Todo esse modelo de agricultura reforça a concentração fundiária. No Brasil, apenas 1% dos proprietários rurais controla 47% das terras agrícolas, parte de um processo que também provoca imensos impactos ambientais. Se, a curto prazo, a aplicação de novas técnicas aumenta a produtividade, ao mesmo tempo ela provoca grandes problemas ambientais, como a degradação dos solos, a contaminação e o assoreamento (acúmulo de sedimentos e detritos) de rios, lagos e lençóis freáticos.

Por isso, o agronegócio precisa se expandir sempre, alargando a fronteira agrícola em busca de novas terras férteis e mais baratas. A consequência é a destruição de biomas inteiros, como, por exemplo, o Cerrado brasileiro ou o contínuo desmatamento da Amazônia, além da violência contra comunidades camponesas, quilombolas e indígenas.

Além disso, a expansão do agro sobre a Amazônia potencializa a crise climática e pode acabar com os “rios voadores”, diminuindo as chuvas em todo o Brasil e, inclusive, prejudicando a própria produção do agronegócio.

As mentiras do bolsonarismo

Recentemente, Eduardo Bolsonaro escreveu numa rede social que “Lula não vai acabar com a fome no Brasil pelo simples fato que ele odeia o produtor agrícola”. Ou seja, para ele, o atual governo é inimigo do agronegócio que, supostamente, produz alimentos para a população.

Contudo, como vimos acima, o agronegócio não produz comida alguma; mas, sim, commodities, e representa uma ameaça à soberania alimentar do país. Os Bolsonaros sempre foram aliados do agro e, por isso, afrouxaram as leis ambientais e incentivaram a invasão das Terras Indígenas.

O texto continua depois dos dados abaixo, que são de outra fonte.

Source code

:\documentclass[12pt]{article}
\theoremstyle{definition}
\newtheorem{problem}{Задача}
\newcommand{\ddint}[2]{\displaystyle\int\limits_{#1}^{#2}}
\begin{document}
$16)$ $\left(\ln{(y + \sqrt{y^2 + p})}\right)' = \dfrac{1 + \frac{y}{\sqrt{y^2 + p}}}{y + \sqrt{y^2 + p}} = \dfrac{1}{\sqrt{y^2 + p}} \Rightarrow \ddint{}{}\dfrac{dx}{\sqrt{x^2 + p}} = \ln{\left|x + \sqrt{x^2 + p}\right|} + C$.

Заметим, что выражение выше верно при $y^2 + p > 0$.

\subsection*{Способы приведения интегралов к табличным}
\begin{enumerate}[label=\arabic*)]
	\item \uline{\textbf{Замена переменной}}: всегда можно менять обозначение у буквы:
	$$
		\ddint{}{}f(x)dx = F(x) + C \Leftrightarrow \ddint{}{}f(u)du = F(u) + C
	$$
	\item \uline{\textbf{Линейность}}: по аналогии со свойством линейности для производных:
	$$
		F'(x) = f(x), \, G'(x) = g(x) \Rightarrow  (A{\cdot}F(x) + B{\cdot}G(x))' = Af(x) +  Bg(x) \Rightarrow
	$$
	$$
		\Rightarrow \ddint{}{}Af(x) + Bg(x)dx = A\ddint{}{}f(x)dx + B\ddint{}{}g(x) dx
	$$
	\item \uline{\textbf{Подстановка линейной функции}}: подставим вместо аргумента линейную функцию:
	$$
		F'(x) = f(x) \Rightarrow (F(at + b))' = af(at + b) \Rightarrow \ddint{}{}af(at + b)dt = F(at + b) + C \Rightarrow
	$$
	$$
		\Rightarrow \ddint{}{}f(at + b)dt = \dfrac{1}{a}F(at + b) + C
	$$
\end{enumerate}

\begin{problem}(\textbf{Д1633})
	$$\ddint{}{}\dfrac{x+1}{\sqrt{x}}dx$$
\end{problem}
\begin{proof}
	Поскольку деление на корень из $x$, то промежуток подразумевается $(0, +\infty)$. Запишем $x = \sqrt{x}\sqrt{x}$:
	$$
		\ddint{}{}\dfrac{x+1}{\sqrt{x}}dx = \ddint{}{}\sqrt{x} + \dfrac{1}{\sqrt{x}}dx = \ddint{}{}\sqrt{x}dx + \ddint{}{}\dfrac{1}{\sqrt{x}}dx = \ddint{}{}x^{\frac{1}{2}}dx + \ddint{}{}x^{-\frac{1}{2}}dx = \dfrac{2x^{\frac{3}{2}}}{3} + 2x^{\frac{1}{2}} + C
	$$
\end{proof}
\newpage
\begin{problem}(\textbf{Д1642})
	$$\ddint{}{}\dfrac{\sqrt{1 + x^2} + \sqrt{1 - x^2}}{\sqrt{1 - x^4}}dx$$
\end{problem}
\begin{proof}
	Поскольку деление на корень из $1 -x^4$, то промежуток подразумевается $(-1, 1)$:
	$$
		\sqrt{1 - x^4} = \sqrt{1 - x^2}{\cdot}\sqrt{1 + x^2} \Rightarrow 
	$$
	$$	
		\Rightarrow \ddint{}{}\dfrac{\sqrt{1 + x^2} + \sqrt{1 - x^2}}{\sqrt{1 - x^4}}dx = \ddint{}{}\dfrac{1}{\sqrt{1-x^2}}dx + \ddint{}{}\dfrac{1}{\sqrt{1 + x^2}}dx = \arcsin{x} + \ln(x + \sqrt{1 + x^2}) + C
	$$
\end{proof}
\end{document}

Mas, é preciso dizer que Lula sempre fortaleceu e também foi um aliado do agronegócio. Prova disso é que o seu governo anunciou o Plano Safra 2023/2024, com R$ 364,22 bilhões para o financiamento da agricultura e da pecuária empresarial no país – o maior financiamento da história. Enquanto isso, os preços dos alimentos nas gôndolas dos supermercados só sobem, comendo o rendimento das famílias mais pobres.

Programa

Expropriar o agronegócio para garantir alimento barato

É impossível resolver o problema da inflação dos alimentos sem encarar a estrutura agrária do país, que tem uma produção voltada para o lucro de latifundiários e multinacionais. Muito menos esta questão pode ser resolvida dando ainda mais dinheiro para o agronegócio, que é justamente o maior responsável por essa situação.

Para garantir alimentos baratos e acessíveis à população é preciso expropriar o agronegócio. É necessário estatizar o latifúndio, fazendo uma reforma agrária radical, que garanta créditos e subsídios à agricultura familiar, responsável por grande parte dos alimentos que chegam às mesas das famílias.

É preciso, também, expropriar o grande agronegócio, até mesmo para que possamos garantir os estoques reguladores, retomar a Conab, mas de forma que ela realmente funcione, a fim de garantir o acesso aos alimentos em períodos de chuvas excessivas ou secas, fenômenos que tendem a ser cada vez mais frequentes e graves, devido às mudanças climáticas causadas pelo capitalismo.

É, ainda, preciso acabar com esse modelo do agro que extermina florestas em prol da monocultura de exportação e para fazer pasto.